By Jeff Dorrill, Haynes and Boone, LLP, Matthew Schindel, Haynes and Boone, LLPTroy Christensen, Haynes and Boone, LLPAlex Ingle, Haynes and Boone, LLPJoshua Lewey, Haynes and Boone, LLP

Introduction
During the Survey period, Texas courts handed down cases emphasizing that a drafter’s choice of words in the partnership agreement can have dramatic effects in determining the rights and liabilities of partners. Specifically, the Texas Supreme Court reversed a court of appeals decision that interpreted a partnership’s purpose clause in such a way as to dramatically increase a limited partner’s ability to act on behalf of the partnership.
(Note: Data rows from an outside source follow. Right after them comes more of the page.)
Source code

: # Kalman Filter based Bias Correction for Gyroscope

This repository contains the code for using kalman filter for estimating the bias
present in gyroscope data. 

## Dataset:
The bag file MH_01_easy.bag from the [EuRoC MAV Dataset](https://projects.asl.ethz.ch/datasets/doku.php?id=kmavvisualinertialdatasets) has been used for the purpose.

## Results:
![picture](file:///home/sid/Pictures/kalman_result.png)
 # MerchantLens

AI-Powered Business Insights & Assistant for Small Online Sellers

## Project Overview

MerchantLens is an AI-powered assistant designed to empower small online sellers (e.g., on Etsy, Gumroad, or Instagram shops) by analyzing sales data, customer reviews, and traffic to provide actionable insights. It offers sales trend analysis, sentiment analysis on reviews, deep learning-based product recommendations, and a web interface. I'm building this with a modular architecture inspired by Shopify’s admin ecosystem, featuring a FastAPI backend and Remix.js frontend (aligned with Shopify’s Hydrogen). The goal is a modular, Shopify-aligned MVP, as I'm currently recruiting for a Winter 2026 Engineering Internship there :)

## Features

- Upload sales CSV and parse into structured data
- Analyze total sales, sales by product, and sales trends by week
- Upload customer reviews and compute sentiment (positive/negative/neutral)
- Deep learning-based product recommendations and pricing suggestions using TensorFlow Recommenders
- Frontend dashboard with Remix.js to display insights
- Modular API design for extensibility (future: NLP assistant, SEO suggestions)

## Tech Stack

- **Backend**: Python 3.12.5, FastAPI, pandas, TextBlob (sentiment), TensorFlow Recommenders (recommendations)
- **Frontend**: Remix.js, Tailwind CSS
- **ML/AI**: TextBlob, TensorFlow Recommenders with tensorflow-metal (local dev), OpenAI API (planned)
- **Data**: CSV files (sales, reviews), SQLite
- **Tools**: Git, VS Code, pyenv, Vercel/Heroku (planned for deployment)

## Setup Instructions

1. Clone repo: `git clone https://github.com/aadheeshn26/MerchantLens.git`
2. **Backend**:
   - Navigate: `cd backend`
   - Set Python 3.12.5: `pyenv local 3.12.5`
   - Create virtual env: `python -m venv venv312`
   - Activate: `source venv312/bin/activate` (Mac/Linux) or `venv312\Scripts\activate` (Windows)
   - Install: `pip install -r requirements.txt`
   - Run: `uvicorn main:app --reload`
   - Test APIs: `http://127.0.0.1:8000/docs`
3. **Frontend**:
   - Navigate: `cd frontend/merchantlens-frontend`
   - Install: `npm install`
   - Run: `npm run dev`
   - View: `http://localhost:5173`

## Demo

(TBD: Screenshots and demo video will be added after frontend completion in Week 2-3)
In other cases, courts showed a willingness to interpret applicable law in such a way as to permit creditors and other claimants to collect against partnership assets, especially where the owners of the subject partnership interests had perpetrated a fraud or otherwise acted in bad faith to shield partnership assets. This article is divided into seven main sections that explore recent decisions encompassing the following topics: (1) existence of a partnership; (2) personal liability of members for fraudulent transfers; (3) personal liability of members or managers under agency principles; (4) admission of an estate’s representative as limited partner; direct versus derivative claims; (5) purpose clauses and authority of limited partner; (6) divorce and partnership property; and (7) creditors’ remedies against a partner.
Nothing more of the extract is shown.